Ask Your Question

Revision history [back]

click to hide/show revision 1
initial version

Changing Nova policy.json in devstack Rocky

Hi So for Nova, policy.json is in code (since Newton) and no policy.json file exists in /etc/nova To obtain the default policy file I made

oslopolicy-sample-generator  --namespace nova --output-file nova-policy.json

I then proceeded to make a few small edits to tweak rights (change some 'admin_or_owner' to just admin). I then copied this file into /etc/nova/policy.json and it seemed my test case (stop a VM for a User with a non-admin role was refused) worked.
BUT, documentation seems to suggest edits to policy.json are updated to Nova immediately , I seeemed to find that subsequent edits to policy.json were not being taken into account by Nova (is this file really consulted all the time or there's some process checking for modifications to it, or there's a polling interval for changes ?)

Secondly, as I understand it owner rights (as defined in nova's policy.json) seems quite wide ranging, any User allowed access to a Project (with any Role) seems to have Owner rights (true?).
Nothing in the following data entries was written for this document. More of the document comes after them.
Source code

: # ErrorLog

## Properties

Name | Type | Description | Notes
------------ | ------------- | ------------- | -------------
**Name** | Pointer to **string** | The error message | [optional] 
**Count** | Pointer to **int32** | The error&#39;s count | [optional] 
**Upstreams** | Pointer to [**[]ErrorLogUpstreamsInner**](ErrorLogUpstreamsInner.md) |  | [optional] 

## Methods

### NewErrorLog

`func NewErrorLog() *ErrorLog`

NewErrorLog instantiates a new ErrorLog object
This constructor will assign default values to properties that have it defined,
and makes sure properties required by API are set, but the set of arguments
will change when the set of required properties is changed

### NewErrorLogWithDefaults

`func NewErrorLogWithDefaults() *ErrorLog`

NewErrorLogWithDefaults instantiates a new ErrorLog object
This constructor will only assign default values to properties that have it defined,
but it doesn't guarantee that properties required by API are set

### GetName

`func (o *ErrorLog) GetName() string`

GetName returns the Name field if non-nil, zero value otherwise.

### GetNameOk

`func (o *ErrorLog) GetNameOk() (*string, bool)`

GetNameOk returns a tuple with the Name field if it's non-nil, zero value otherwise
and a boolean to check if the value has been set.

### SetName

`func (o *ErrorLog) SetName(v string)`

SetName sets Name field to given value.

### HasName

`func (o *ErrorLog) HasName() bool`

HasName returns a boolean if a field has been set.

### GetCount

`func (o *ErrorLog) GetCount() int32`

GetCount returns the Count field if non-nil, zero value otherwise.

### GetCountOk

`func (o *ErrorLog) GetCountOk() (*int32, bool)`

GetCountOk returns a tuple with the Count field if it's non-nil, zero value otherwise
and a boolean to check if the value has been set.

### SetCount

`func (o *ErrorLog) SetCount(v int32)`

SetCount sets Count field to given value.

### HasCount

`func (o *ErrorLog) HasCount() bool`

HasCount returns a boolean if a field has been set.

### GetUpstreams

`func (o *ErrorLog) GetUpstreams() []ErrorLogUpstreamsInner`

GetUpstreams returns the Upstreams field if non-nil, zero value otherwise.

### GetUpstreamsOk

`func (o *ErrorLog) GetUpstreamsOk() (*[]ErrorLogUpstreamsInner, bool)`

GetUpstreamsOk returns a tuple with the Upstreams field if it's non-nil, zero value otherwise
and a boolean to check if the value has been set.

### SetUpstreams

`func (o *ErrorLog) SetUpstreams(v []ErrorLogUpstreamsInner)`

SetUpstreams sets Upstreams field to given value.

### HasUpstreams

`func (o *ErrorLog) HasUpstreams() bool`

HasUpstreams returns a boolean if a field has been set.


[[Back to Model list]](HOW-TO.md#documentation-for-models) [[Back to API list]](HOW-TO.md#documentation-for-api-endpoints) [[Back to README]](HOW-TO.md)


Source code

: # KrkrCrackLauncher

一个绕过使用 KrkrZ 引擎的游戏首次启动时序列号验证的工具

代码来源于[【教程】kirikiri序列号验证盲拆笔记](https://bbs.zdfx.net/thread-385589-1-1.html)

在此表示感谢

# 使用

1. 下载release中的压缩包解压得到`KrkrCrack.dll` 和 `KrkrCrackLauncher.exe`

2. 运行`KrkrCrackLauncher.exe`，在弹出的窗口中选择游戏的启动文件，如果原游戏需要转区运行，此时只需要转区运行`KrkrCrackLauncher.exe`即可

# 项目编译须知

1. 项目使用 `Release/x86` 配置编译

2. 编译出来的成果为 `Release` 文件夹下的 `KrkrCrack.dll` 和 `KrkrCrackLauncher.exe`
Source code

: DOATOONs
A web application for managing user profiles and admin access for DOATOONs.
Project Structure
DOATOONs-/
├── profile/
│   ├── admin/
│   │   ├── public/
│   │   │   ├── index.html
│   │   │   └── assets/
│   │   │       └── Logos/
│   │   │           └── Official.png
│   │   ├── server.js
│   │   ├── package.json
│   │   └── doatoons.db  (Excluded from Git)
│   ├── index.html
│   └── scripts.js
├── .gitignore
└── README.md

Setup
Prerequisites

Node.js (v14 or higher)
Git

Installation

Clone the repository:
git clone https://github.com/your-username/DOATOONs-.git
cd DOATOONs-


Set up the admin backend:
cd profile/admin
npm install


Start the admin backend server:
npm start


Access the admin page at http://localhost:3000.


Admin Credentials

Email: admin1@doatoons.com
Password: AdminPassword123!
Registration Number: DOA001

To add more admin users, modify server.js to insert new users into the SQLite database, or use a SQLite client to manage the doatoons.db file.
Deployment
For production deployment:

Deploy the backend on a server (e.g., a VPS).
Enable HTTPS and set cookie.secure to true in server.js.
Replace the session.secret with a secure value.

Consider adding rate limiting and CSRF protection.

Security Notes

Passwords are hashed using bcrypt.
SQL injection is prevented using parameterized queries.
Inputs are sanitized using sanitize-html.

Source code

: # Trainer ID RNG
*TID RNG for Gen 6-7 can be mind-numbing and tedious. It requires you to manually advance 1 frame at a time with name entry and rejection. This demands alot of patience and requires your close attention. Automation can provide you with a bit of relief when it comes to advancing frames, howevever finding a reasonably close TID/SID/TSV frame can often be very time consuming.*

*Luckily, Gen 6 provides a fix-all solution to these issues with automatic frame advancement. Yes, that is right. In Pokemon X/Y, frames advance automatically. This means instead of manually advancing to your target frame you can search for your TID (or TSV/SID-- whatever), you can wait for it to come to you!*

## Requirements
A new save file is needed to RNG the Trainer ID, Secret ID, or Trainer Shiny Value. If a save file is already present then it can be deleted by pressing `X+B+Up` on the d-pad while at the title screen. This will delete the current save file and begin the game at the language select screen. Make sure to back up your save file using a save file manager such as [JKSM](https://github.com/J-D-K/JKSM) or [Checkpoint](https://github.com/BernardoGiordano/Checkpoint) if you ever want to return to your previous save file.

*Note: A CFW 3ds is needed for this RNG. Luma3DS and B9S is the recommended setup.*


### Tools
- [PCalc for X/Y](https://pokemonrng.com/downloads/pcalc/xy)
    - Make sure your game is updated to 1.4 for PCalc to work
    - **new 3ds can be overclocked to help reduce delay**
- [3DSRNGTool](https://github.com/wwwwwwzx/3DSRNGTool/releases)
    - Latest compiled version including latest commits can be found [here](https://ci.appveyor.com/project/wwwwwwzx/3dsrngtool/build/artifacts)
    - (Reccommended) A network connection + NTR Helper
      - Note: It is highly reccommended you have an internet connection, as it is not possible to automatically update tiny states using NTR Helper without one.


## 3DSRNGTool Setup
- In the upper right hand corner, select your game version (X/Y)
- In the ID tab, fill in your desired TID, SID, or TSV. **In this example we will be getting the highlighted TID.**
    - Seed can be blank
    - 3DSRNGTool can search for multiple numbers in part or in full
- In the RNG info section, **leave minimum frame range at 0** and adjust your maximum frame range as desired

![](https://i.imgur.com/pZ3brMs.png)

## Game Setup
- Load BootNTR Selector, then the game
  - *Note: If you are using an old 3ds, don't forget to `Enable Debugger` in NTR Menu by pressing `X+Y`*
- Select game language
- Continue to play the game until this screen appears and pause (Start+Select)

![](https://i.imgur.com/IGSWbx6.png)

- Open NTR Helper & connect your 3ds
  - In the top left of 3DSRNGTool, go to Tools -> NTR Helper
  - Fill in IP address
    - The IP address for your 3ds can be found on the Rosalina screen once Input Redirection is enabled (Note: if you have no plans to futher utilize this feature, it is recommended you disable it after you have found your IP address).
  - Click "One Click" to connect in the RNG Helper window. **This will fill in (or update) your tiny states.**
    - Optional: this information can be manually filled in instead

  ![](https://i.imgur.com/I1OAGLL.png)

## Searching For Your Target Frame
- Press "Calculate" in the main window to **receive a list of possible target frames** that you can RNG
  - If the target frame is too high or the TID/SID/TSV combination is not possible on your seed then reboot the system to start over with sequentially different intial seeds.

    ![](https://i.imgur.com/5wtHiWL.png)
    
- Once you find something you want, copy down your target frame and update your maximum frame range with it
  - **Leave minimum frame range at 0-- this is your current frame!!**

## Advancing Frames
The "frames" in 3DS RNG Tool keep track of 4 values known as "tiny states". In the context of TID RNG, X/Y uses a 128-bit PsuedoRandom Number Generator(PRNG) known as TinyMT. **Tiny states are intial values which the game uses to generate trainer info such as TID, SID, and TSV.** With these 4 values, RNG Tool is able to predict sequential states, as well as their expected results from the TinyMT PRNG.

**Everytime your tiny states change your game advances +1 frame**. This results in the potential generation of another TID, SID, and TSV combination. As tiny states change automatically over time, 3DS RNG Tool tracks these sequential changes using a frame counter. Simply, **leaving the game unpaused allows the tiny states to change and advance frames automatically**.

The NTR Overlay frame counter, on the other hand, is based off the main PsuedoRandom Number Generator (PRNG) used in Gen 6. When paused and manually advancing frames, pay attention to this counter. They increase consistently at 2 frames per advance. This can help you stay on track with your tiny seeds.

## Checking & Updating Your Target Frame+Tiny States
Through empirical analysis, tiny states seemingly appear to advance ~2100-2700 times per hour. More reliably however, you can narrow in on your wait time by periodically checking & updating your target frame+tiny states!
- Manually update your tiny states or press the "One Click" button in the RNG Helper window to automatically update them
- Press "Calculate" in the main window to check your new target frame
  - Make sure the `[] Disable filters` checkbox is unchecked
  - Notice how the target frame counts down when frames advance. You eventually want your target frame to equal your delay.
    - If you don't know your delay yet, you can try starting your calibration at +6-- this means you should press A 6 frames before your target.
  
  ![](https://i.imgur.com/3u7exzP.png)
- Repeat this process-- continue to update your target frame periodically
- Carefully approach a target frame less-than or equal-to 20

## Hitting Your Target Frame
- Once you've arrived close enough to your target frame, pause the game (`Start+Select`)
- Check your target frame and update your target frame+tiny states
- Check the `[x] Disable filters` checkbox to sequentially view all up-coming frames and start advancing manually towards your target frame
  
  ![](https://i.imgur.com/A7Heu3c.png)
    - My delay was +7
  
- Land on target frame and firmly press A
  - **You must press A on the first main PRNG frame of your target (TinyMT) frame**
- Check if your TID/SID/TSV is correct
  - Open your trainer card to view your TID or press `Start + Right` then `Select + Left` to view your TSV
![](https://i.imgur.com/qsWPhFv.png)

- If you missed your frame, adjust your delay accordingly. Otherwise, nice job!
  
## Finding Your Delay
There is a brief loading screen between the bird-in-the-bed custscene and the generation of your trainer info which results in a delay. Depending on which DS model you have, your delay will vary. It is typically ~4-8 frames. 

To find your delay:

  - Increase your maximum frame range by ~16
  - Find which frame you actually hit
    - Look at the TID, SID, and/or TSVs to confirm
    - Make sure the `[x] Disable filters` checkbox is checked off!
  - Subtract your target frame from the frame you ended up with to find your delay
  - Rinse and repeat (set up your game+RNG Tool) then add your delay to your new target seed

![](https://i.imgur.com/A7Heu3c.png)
Seems to be defined by this line:

"admin_or_owner": "is_admin:True or project_id:%(project_id)s"

(and there's a lot of actions allowed for admin_or_owner)

Finally, trying to create a user Role which is Read Only for the Project (i.e they can't modify anything) , this seems to be the Reader role , and trying this out some things seeemed to be readonly (ShutOff and HardReboot not allowed), but Pause/Suspend was allowed which is maybe surprising for the Reader role. Not sure how nova's policy.json treats the Reader role as the file I generated has no Reader role in the config.